Faktakalbar.id, MAGELANG – Bencana alam dengan tingkat kerusakan parah akibat banjir lahar di Magelang dilaporkan memporak-porandakan sejumlah wilayah Kabupaten Magelang, Provinsi Jawa Tengah, pada hari Selasa (3/3/2026).
Bencana hidrometeorologi yang merenggut nyawa manusia ini dipicu oleh intensitas hujan berskala sedang hingga lebat yang mengguyur dataran tinggi setempat.
Baca Juga: Laporan Bencana BNPB: Puting Beliung Landa Tapin, 61 KK Terdampak Banjir di Malang
Kondisi cuaca tersebut mengakibatkan peningkatan drastis pada volume debit air di Sungai Kepil dan secara langsung memicu pergerakan material banjir lahar hujan di lintasan Sungai Senowo.
Dampak destruktif dan sebaran luapan air akibat terjangan banjir lahar di Magelang ini merendam kawasan yang dihuni warga di enam desa berbeda.
Keenam desa yang bernasib nahas tersebut tersebar secara geografis di tiga kecamatan, yaitu wilayah Kecamatan Dukun, Kecamatan Sawang, dan Kecamatan Mungkid.
Badan Penanggulangan Bencana Daerah (BPBD) Provinsi Jawa Tengah secara resmi mengonfirmasi timbulnya korban manusia akibat amukan alam dalam insiden ini.
Berdasarkan rilis laporan kedaruratan, tercatat satu orang warga meninggal dunia, enam orang lainnya menderita luka ringan, serta terdapat empat orang korban yang dinyatakan hilang akibat hanyut terbawa kuatnya arus banjir.

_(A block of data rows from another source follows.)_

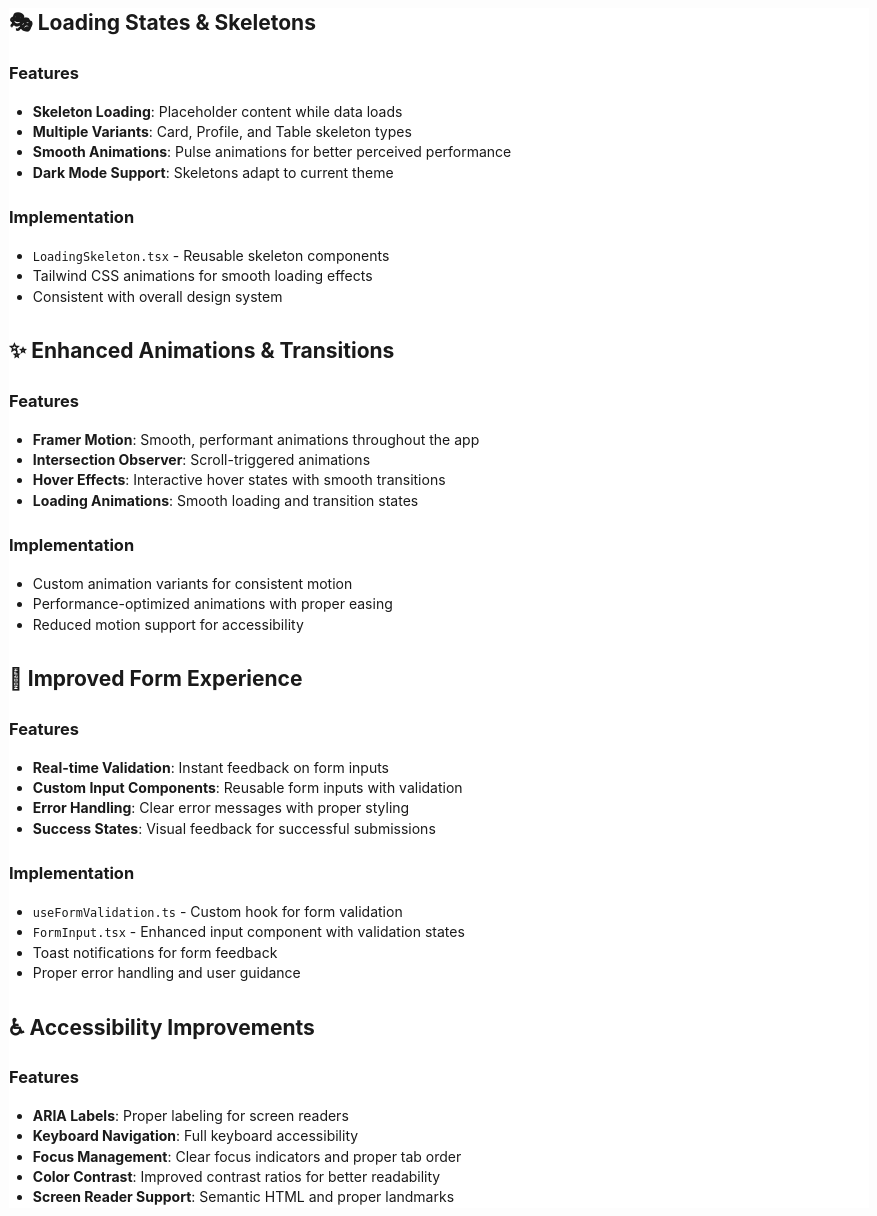 ## 🎭 **Loading States & Skeletons**

### Features
- **Skeleton Loading**: Placeholder content while data loads
- **Multiple Variants**: Card, Profile, and Table skeleton types
- **Smooth Animations**: Pulse animations for better perceived performance
- **Dark Mode Support**: Skeletons adapt to current theme

### Implementation
- `LoadingSkeleton.tsx` - Reusable skeleton components
- Tailwind CSS animations for smooth loading effects
- Consistent with overall design system

## ✨ **Enhanced Animations & Transitions**

### Features
- **Framer Motion**: Smooth, performant animations throughout the app
- **Intersection Observer**: Scroll-triggered animations
- **Hover Effects**: Interactive hover states with smooth transitions
- **Loading Animations**: Smooth loading and transition states

### Implementation
- Custom animation variants for consistent motion
- Performance-optimized animations with proper easing
- Reduced motion support for accessibility

## 🎯 **Improved Form Experience**

### Features
- **Real-time Validation**: Instant feedback on form inputs
- **Custom Input Components**: Reusable form inputs with validation
- **Error Handling**: Clear error messages with proper styling
- **Success States**: Visual feedback for successful submissions

### Implementation
- `useFormValidation.ts` - Custom hook for form validation
- `FormInput.tsx` - Enhanced input component with validation states
- Toast notifications for form feedback
- Proper error handling and user guidance

## ♿ **Accessibility Improvements**

### Features
- **ARIA Labels**: Proper labeling for screen readers
- **Keyboard Navigation**: Full keyboard accessibility
- **Focus Management**: Clear focus indicators and proper tab order
- **Color Contrast**: Improved contrast ratios for better readability
- **Screen Reader Support**: Semantic HTML and proper landmarks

Selain menjatuhkan banyak korban jiwa dan luka pada warga setempat, bencana lahar ini juga mengakibatkan taksiran kerugian materiel yang sangat besar di seluruh area terdampak.
Bukti visual dan asesmen lapangan mencatat bahwa satu unit armada truk dilaporkan hanyut digulung arus, satu fasilitas jembatan penyeberangan warga putus total, sementara tiga unit struktur jembatan lainnya mengalami tingkat kerusakan yang bervariasi.